* WHAT NEEDS TO BE DONE
Using the records below, copy every line that holds the string "generate".

* SUPPLIED DATA
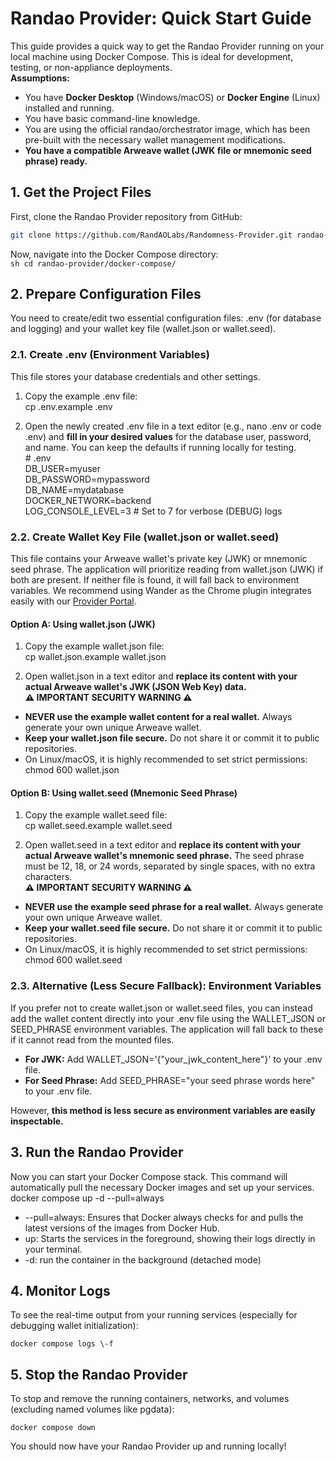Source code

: # **Randao Provider: Quick Start Guide**

This guide provides a quick way to get the Randao Provider running on your local machine using Docker Compose. This is ideal for development, testing, or non-appliance deployments.  
**Assumptions:**

- You have **Docker Desktop** (Windows/macOS) or **Docker Engine** (Linux) installed and running.
- You have basic command-line knowledge.
- You are using the official randao/orchestrator image, which has been pre-built with the necessary wallet management modifications.
- **You have a compatible Arweave wallet (JWK file or mnemonic seed phrase) ready.**

## **1\. Get the Project Files**

First, clone the Randao Provider repository from GitHub:
```sh
git clone https://github.com/RandAOLabs/Randomness-Provider.git randao-provider
```

Now, navigate into the Docker Compose directory:  
``sh
cd randao-provider/docker-compose/
``

## **2\. Prepare Configuration Files**

You need to create/edit two essential configuration files: .env (for database and logging) and your wallet key file (wallet.json or wallet.seed).

### **2.1. Create .env (Environment Variables)**

This file stores your database credentials and other settings.

1. Copy the example .env file:  
  cp .env.example .env
  
2. Open the newly created .env file in a text editor (e.g., nano .env or code .env) and **fill in your desired values** for the database user, password, and name. You can keep the defaults if running locally for testing.  
  \# .env  
  DB\_USER=myuser  
  DB\_PASSWORD=mypassword  
  DB\_NAME=mydatabase  
  DOCKER\_NETWORK=backend  
  LOG\_CONSOLE\_LEVEL=3 \# Set to 7 for verbose (DEBUG) logs
  

### **2.2. Create Wallet Key File (wallet.json or wallet.seed)**

This file contains your Arweave wallet's private key (JWK) or mnemonic seed phrase. The application will prioritize reading from wallet.json (JWK) if both are present. If neither file is found, it will fall back to environment variables. We recommend using Wander as the Chrome plugin integrates easily with our [Provider Portal](https://providers_randao.ar.io/providers). 

#### **Option A: Using wallet.json (JWK)**

1. Copy the example wallet.json file:  
  cp wallet.json.example wallet.json
  
2. Open wallet.json in a text editor and **replace its content with your actual Arweave wallet's JWK (JSON Web Key) data.**  
  **⚠️ IMPORTANT SECURITY WARNING ⚠️**
  
  - **NEVER use the example wallet content for a real wallet.** Always generate your own unique Arweave wallet.
  - **Keep your wallet.json file secure.** Do not share it or commit it to public repositories.
  - On Linux/macOS, it is highly recommended to set strict permissions:  
    chmod 600 wallet.json

#### **Option B: Using wallet.seed (Mnemonic Seed Phrase)**

1. Copy the example wallet.seed file:  
  cp wallet.seed.example wallet.seed
  
2. Open wallet.seed in a text editor and **replace its content with your actual Arweave wallet's mnemonic seed phrase.** The seed phrase must be 12, 18, or 24 words, separated by single spaces, with no extra characters.  
  **⚠️ IMPORTANT SECURITY WARNING ⚠️**
  
  - **NEVER use the example seed phrase for a real wallet.** Always generate your own unique Arweave wallet.
  - **Keep your wallet.seed file secure.** Do not share it or commit it to public repositories.
  - On Linux/macOS, it is highly recommended to set strict permissions:  
    chmod 600 wallet.seed

### **2.3. Alternative (Less Secure Fallback): Environment Variables**

If you prefer not to create wallet.json or wallet.seed files, you can instead add the wallet content directly into your .env file using the WALLET\_JSON or SEED\_PHRASE environment variables. The application will fall back to these if it cannot read from the mounted files.

- **For JWK:** Add WALLET\_JSON='{"your\_jwk\_content\_here"}' to your .env file.
- **For Seed Phrase:** Add SEED\_PHRASE="your seed phrase words here" to your .env file.

However, **this method is less secure as environment variables are easily inspectable.**

## **3\. Run the Randao Provider**

Now you can start your Docker Compose stack. This command will automatically pull the necessary Docker images and set up your services.  
docker compose up \-d \--pull=always

- \--pull=always: Ensures that Docker always checks for and pulls the latest versions of the images from Docker Hub.
- up: Starts the services in the foreground, showing their logs directly in your terminal.
- \-d: run the container in the background (detached mode)


## **4\. Monitor Logs**

To see the real-time output from your running services (especially for debugging wallet initialization):

`docker compose logs \-f`

## **5\. Stop the Randao Provider**

To stop and remove the running containers, networks, and volumes (excluding named volumes like pgdata):

`docker compose down`

You should now have your Randao Provider up and running locally\!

* THE COMPLETED TASK
  - **NEVER use the example wallet content for a real wallet.** Always generate your own unique Arweave wallet.
  - **NEVER use the example seed phrase for a real wallet.** Always generate your own unique Arweave wallet.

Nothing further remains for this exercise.